BRUSSELS (Reuters) - Italian media reacted angrily on Friday after senior European officials exchanged apparently ironic smiles at a news conference when asked if Rome may be granted extra flexibility on its budget targets.
European Commission President Jose Manuel Barroso and European Council President Herman Van Rompuy told journalists in Brussels that all countries would have to respect budget commitments.
They appeared to laugh slightly when asked if there could be room for Italy to fund growth-creation measures through deficit spending.
“No those smiles will not do at all,” the Corriere della Sera, Italy’s most influential daily, said in a front page editorial. “They are a gratuitous slap in the face. An offence that Italy does not deserve.”
Rome daily Il Messaggero carried a similar front page editorial. “Enough.

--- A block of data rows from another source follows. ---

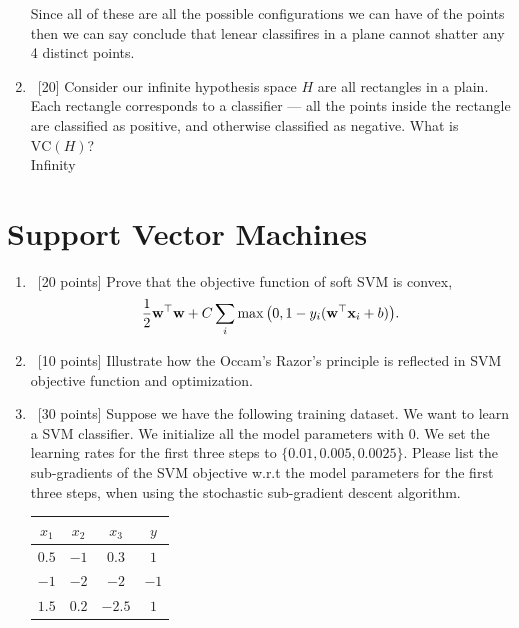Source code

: \documentclass[12pt, fullpage,letterpaper]{article}
\begin{document}
\begin{enumerate}
    Since all of these are all the possible configurations we can have of the points then we can say conclude that
    lenear classifires in a plane cannot shatter any 4 distinct points.



\item~[20] Consider our infinite hypothesis space $H$ are all rectangles in a plain. Each rectangle corresponds to a classifier --- all the points inside the rectangle are classified as positive, and otherwise classified as negative. What is $\mathrm{VC}(H)$?\\
Infinity
\end{enumerate}

\section{Support Vector Machines}
\begin{enumerate}
\item~[20 points] Prove that the objective function of soft SVM is convex,
\[
\frac{1}{2}{\bf w}^\top{\bf w} + C\sum_{i} \max\big(0, 1 - y_i({\bf w}^\top{\bf x}_i+b)\big).
\]

\item~[10 points] Illustrate how the Occam's Razor's principle is reflected in SVM objective function and optimization. 


\item~[30 points] Suppose we have the following training dataset. We want to learn a SVM classifier. We initialize all the model parameters with $0$. We set the learning rates for the first three steps to $\{0.01, 0.005, 0.0025\}$.  Please list the sub-gradients of the SVM objective w.r.t the model parameters for the first three steps, when using the stochastic sub-gradient descent algorithm. 
\begin{table}[h]
        \centering
        \begin{tabular}{ccc|c}
        $x_1$ & $x_2$ & $x_3$ &  $y$\\ 
        \hline\hline
         $0.5$ & $-1$ & $0.3$ & $1$ \\ \hline
         $-1$ & $-2$ & $-2$ & $-1$\\ \hline
         $1.5$ & $0.2$ & $-2.5$ & $1$\\ \hline
        \end{tabular}
\end{table}

\end{enumerate}
\end{document}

Enough with the laughter. Enough with the superiority complex towards Italy,” it said.
“It has never been less justified, especially when you consider the status of the individuals who are laughing at us.”

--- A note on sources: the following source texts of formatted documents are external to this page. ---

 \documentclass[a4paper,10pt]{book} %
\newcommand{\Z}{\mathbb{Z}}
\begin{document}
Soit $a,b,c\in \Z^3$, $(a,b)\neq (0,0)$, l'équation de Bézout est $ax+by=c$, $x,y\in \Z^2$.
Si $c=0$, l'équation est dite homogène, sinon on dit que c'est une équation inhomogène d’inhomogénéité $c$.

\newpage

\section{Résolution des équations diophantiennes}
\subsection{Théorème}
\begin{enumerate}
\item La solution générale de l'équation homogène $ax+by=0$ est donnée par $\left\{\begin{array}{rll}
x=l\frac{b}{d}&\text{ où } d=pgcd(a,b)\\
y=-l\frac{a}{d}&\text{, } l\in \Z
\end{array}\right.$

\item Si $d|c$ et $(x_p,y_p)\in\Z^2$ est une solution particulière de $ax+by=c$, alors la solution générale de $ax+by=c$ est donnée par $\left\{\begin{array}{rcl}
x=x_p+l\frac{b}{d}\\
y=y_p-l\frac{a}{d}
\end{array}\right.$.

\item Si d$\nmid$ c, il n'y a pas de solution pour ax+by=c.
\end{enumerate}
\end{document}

Van Rompuy’s spokesman Dirk De Backer dismissed the controversy, saying it had been willfully taken the wrong way by the Italian press.

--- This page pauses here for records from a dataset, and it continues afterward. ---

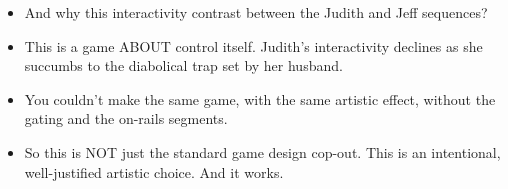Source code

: \documentclass[12pt]{article}
\begin{document}
{\begin{itemize}
\item And why this interactivity contrast between the Judith and Jeff sequences?

\item This is a game ABOUT control itself.  Judith's interactivity declines as she succumbs to the diabolical trap set by her husband.  

\item You couldn't make the same game, with the same artistic effect, without the gating and the on-rails segments. 

\item So this is NOT just the standard game design cop-out.  This is an intentional, well-justified artistic choice.  And it works.  

\end{itemize}
}
\end{document}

“It’s a deliberate misinterpreting of a smile. Van Rompuy and Barroso only wanted to coordinate on who had to answer to the journalist. The stories in the press do not deserve further comments,” he said.
Prime Minister Matteo Renzi has promised that Italy, struggling to emerge from its worst postwar recession, with unemployment at record levels, will meet all its budget commitments, including keeping its deficit under the EU cap of 3 percent of gross domestic product.
However he has pledged a series of measures including billions of euros in spending programs and tax cuts to revive growth that will push the deficit up to just within the limits.
He has also made clear he believes the budget restrictions should be overhauled, describing the 3 percent limit this week as “anachronistic”.
The EU Commission has expressed concern that Italy was missing a target of keeping its structural budget deficit, adjusted for the business cycle, inside 0.5 percent even before Renzi announced last week that he wanted to increase borrowing.
The smiles by Barroso and Van Rompuy recalled a similar exchange of looks between German Chancellor Angela Merkel and former French President Nicholas Sarkozy at a European Council meeting in 2011 in response to a question about the then-prime minister Silvio Berlusconi.
“They’re laughing at Renzi too,” Il Giornale, a newspaper owned by the Berlusconi family, headlined its front page.
Berlusconi’s center-right party has never forgotten the perceived slight and has brought it up repeatedly since then to support its argument that the billionaire media magnate was forced from office at the height of the euro zone debt crisis in 2011 by pressure from Berlin and Brussels.
On Thursday, Sandro Gozi, the undersecretary in charge of European Union Affairs, said that Italy wanted to see a discussion about granting extra room for maneuver on deficits to fund spending on infrastructure.
Italy’s public debt is one of the highest in the euro zone at around 133 percent of GDP, but its deficit is within the limits of the Stability and Growth Pact and it runs a primary surplus, before interest rate payments.